Luke Kron’s game-winner was a key moment for the Huskies, who had never beaten East before in their history. Their goaltender, Ben Fritsinger, is the real deal, while the top line of Kron, Charlie Schoen, and Nick Dainty had its moments of dominance. They are a deep group on a mission for their first Tourney berth. But from an East perspective, the loss is hardly cause for concern. It was an overtime loss in December; their lineup is less settled than the highly experienced Huskies, and as the game built and the bench shortened, it was the Hounds who carried more of the play. If the top line can finish its chances and the defensemen can rein in floaters who sneak in behind them, they’ll be tough to beat. History tells us the Hounds will improve as the season goes along; will they stay true to form, and how does Andover counter?

Randolph’s typical tinkering will likely continue into January, but the early returns do little to seed any doubt that the Hounds are right back among the state’s best despite their graduation losses. Deep programs often do better than observers might expect after graduating a very successful senior class, in large part due to the quality of many players who were buried on the depth chart the season before.
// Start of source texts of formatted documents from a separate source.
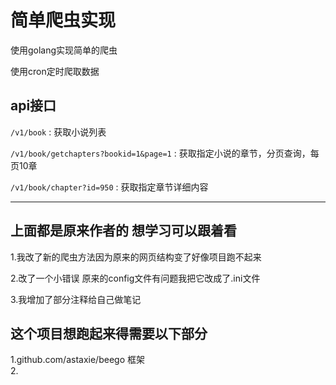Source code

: # 简单爬虫实现
使用golang实现简单的爬虫

使用cron定时爬取数据

## api接口

`/v1/book` : 获取小说列表

`/v1/book/getchapters?bookid=1&page=1` : 获取指定小说的章节，分页查询，每页10章

`/v1/book/chapter?id=950` : 获取指定章节详细内容
********************
## 上面都是原来作者的 想学习可以跟着看  

1.我改了新的爬虫方法因为原来的网页结构变了好像项目跑不起来  

2.改了一个小错误 原来的config文件有问题我把它改成了.ini文件  

3.我增加了部分注释给自己做笔记

## 这个项目想跑起来得需要以下部分
1.github.com/astaxie/beego 框架  
2. 
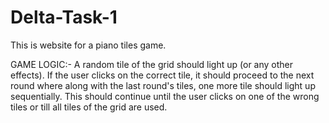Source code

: # Delta-Task-1

This is website for a piano tiles game.

GAME LOGIC:-
A random tile of the grid should light up (or any other effects).
If the user clicks on the correct tile, it should proceed to the next round where along with the last round's tiles, one more tile should light up sequentially.
This should continue until the user clicks on one of the wrong tiles or till all tiles of the grid are used.
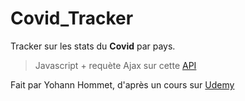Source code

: # Covid_Tracker

 Tracker sur les stats du **Covid** par pays.
 
 > Javascript + requète Ajax sur cette [API](https://api.covid19api.com/summary)
 
 Fait par Yohann Hommet, d'après un cours sur [Udemy](https://www.udemy.com/)
 
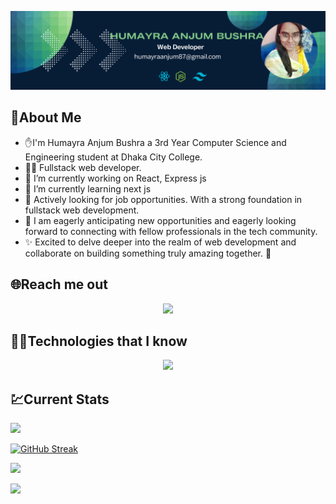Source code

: 
[![An old rock in the desert](https://raw.githubusercontent.com/Bushra01-Dhaka/Bushra01-Dhaka/main/images/banner/bannerNew.png)](https://www.linkedin.com/in/humayra-anjum-bushra-46b39b2a4/)

## :dizzy:About Me


-  :hand:I'm Humayra Anjum Bushra a 3rd Year Computer Science and Engineering student at Dhaka City College.
- 🧑‍💻 Fullstack web developer. 
- 🔭 I’m currently working on React, Express js
- 🔭 I’m currently learning next js
- :rocket: Actively looking for job opportunities. With a strong foundation in fullstack web development.
- 🎯 I am eagerly anticipating new opportunities and eagerly looking forward to connecting with fellow professionals in the tech community. 
- :sparkles: Excited to delve deeper into the realm of web development and collaborate on building something truly amazing together. 👊

## 🌐Reach me out
<p align="center">
  <a href="https://www.linkedin.com/in/humayra-anjum-bushra-46b39b2a4/">
     <img src="https://skillicons.dev/icons?i=linkedin" />
  </a>
</p>


## 🧑‍💻Technologies that I know
<p align="center">
  <a href="https://skillicons.dev">
    <img src="https://skillicons.dev/icons?i=html,css,tailwind,javascript,firebase,nodejs,mongodb,express,figma,bootstrap,netlify" />
  </a>
  
</p>


## :chart:Current Stats


![](http://github-profile-summary-cards.vercel.app/api/cards/profile-details?username=Bushra01-Dhaka&theme=algolia)

[![GitHub Streak](https://github-readme-streak-stats.herokuapp.com?user=Bushra01-Dhaka&theme=tokyonight&hide_border=true)](https://git.io/streak-stats)

![](http://github-profile-summary-cards.vercel.app/api/cards/repos-per-language?username=Bushra01-Dhaka&theme=algolia)

![](http://github-profile-summary-cards.vercel.app/api/cards/productive-time?username=Bushra01-Dhaka&theme=algolia&utcOffset=8)


<!--

- 🔭 I’m currently working on ...
- 🌱 I’m currently learning ...
- 👯 I’m looking to collaborate on ...
- 🤔 I’m looking for help with ...
- 💬 Ask me about ...
- 📫 How to reach me: ...
- 😄 Pronouns: ...
- ⚡ Fun fact: ...
-->
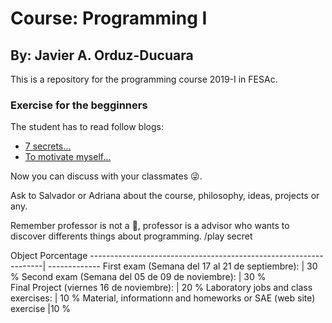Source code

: # Course: Programming I
## By: Javier A. Orduz-Ducuara

This is a repository for the programming course 2019-I in FESAc. 

### Exercise for the begginners
The student has to read follow blogs:
- [7 secrets...](https://www.codementor.io/codementorteam/7-secrets-to-staying-motivated-when-learning-to-code-a2dy7hqar) 
- [To motivate myself...](https://www.quora.com/What-can-I-do-to-motivate-myself-for-programming-regularly-for-4-6-hours)

Now you can discuss with your classmates :stuck_out_tongue_winking_eye:.

Ask to Salvador or Adriana about the course, philosophy, ideas, projects or any.


Remember professor is not a :cop:, professor is a advisor who wants to discover differents things about 
programming. /play secret

   Object                                                           Porcentage
------------------------------------------------------------------| -------------
  First exam (Semana del 17 al 21 de septiembre):                 | 30 % 
  Second exam (Semana del 05 de 09 de noviembre):                 | 30 %  
  Final Project (viernes 16 de noviembre):                        | 20 %
  Laboratory jobs and class exercises:                            | 10 %
  Material, informationn and homeworks or SAE (web site) exercise |10 %
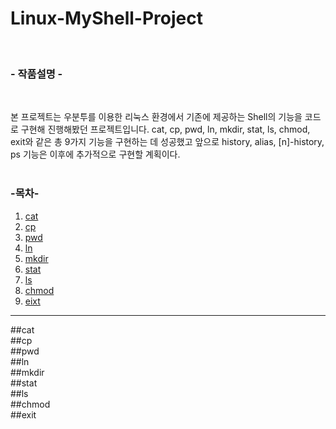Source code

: # Linux-MyShell-Project

<br>

### - 작품설명 -

<br>

본 프로젝트는 우분투를 이용한 리눅스 환경에서 기존에 제공하는 Shell의 기능을 코드로 구현해 진행해봤던 프로젝트입니다. cat, cp, pwd, ln, mkdir, stat, ls, chmod, exit와 같은 총 9가지 기능을 구현하는 데 성공했고 앞으로 history, alias, [n]-history, ps 기능은 이후에 추가적으로 구현할 계획이다.
<br><br>

  
### -목차-

1. [cat](#cat)<br>
2. [cp](#cp)<br>
3. [pwd](#pwd)<br>
4. [ln](#ln)<br>
5. [mkdir](#mkdir)<br>
6. [stat](#stat)<br>
7. [ls](#ls)<br>
8. [chmod](#chmod)<br>
9. [eixt](#exit)<br>

<hr>

##cat<br>
##cp<br>
##pwd<br>
##ln<br>
##mkdir<br>
##stat<br>
##ls<br>
##chmod<br>
##exit<br>

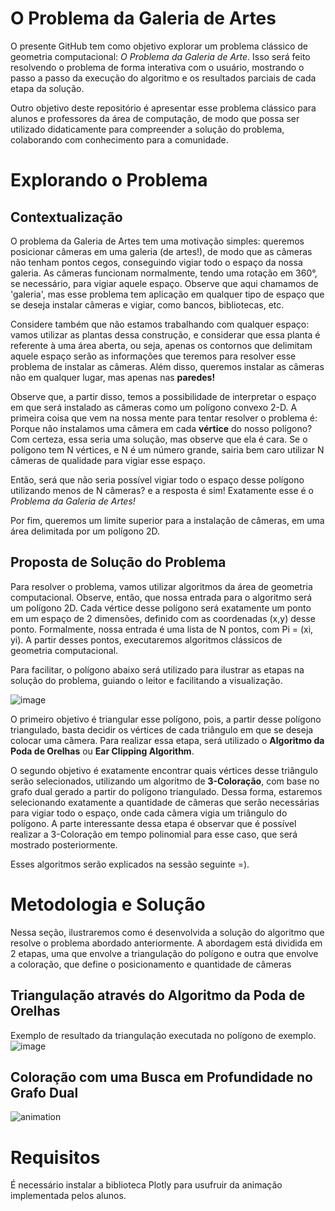 # O Problema da Galeria de Artes

O presente GitHub tem como objetivo explorar um problema clássico de geometria computacional: *O Problema da Galeria de Arte*. Isso será feito resolvendo o problema de forma interativa com o usuário, mostrando o passo a passo da execução do algoritmo e os resultados parciais de cada etapa da solução. 

Outro objetivo deste repositório é apresentar esse problema clássico para alunos e professores da área de computação, de modo que possa ser utilizado didaticamente para compreender a solução do problema, colaborando com conhecimento para a comunidade.

# Explorando o Problema

## Contextualização

O problema da Galeria de Artes tem uma motivação simples: queremos posicionar câmeras em uma galeria (de artes!), de modo que as câmeras não tenham pontos cegos, conseguindo vigiar todo o espaço da nossa galeria. As câmeras funcionam normalmente, tendo uma rotação em 360°, se necessário, para vigiar aquele espaço. Observe que aqui chamamos de 'galeria', mas esse problema tem  aplicação em qualquer tipo de espaço que se deseja instalar câmeras e vigiar, como bancos, bibliotecas, etc.

Considere também que não estamos trabalhando com qualquer espaço: vamos utilizar as plantas dessa construção, e considerar que essa planta é referente à uma área aberta, ou seja, apenas os contornos que delimitam aquele espaço serão as informações que teremos para resolver esse problema de instalar as câmeras. Além disso, queremos instalar as câmeras não em qualquer lugar, mas apenas nas **paredes!**

Observe que, a partir disso, temos a possibilidade de interpretar o espaço em que será instalado as câmeras como um polígono convexo 2-D. A primeira coisa que vem na nossa mente para tentar resolver o problema é: Porque não instalamos uma câmera em cada **vértice** do nosso polígono? Com certeza, essa seria uma solução, mas observe que ela é cara. Se o polígono tem N vértices, e N é um número grande, sairia bem caro utilizar N câmeras de qualidade para vigiar esse espaço.

Então, será que não seria possível vigiar todo o espaço desse polígono utilizando menos de N câmeras? e a resposta é sim!  Exatamente esse é o *Problema da Galeria de Artes!*

Por fim, queremos um limite superior para a instalação de câmeras, em uma área delimitada por um polígono 2D.

## Proposta de Solução do Problema

Para resolver o problema, vamos utilizar algoritmos da área de geometria computacional. Observe, então, que nossa entrada para o algoritmo será um polígono 2D. Cada vértice desse polígono será exatamente um ponto em um espaço de 2 dimensões, definido com as coordenadas (x,y) desse ponto. Formalmente, nossa entrada é uma lista de N pontos, com Pi = (xi, yi). A partir desses pontos, executaremos algoritmos clássicos de geometria computacional.

Para facilitar, o polígono abaixo será utilizado para ilustrar as etapas na solução do problema, guiando o leitor e facilitando a visualização.

![image](https://github.com/bdlemos/Art-gallery-problem/assets/117868879/860ee872-d15e-4e1a-a304-8a9f11525016)

O primeiro objetivo é triangular esse polígono, pois, a partir desse polígono triangulado, basta decidir os vértices de cada triângulo em que se deseja colocar uma câmera. Para realizar essa etapa, será utilizado o **Algoritmo da Poda de Orelhas** ou **Ear Clipping Algorithm**.

O segundo objetivo é exatamente encontrar quais vértices desse triângulo serão selecionados, utilizando um algoritmo de **3-Coloração**, com base no grafo dual gerado a partir do polígono triangulado. Dessa forma, estaremos selecionando exatamente a quantidade de câmeras que serão necessárias para vigiar todo o espaço, onde cada câmera vigia um triângulo do polígono. A parte interessante dessa etapa é observar que é possível realizar a 3-Coloração em tempo polinomial para esse caso, que será mostrado posteriormente.

Esses algoritmos serão explicados na sessão seguinte =).

# Metodologia e Solução

Nessa seção, ilustraremos como é desenvolvida a solução do algoritmo que resolve o problema abordado anteriormente. A abordagem está dividida em 2 etapas, uma que envolve a triangulação do polígono e outra que envolve a coloração, que define o posicionamento e quantidade de câmeras

## Triangulação através do Algoritmo da Poda de Orelhas

Exemplo de resultado da triangulação executada no polígono de exemplo.
![image](https://github.com/bdlemos/Art-gallery-problem/assets/117868879/3bb1cb19-1b8a-49f4-8e2c-66e71f25f588)

## Coloração com uma Busca em Profundidade no Grafo Dual

![animation](https://github.com/bdlemos/Art-gallery-problem/assets/117868879/32b2b186-8f44-4f53-8798-5634f465a49e)

# Requisitos

É necessário instalar a biblioteca Plotly para usufruir da animação implementada pelos alunos.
The early contributions of a junior like Charlie Erickson, who would’ve seen a regular shift on any lesser team a season ago, or of a senior such as the giant Jonathan Jones, are an immediate testament to that maxim. The Hounds are playing four lines with regularity, and cycling through a host of defensemen as they look for the group that will get ice time in February and perhaps beyond. With no shortage of options, they are right among the state’s top teams in a season where few to no AA teams look like the East, Edina, and Minnetonka super teams of a season ago.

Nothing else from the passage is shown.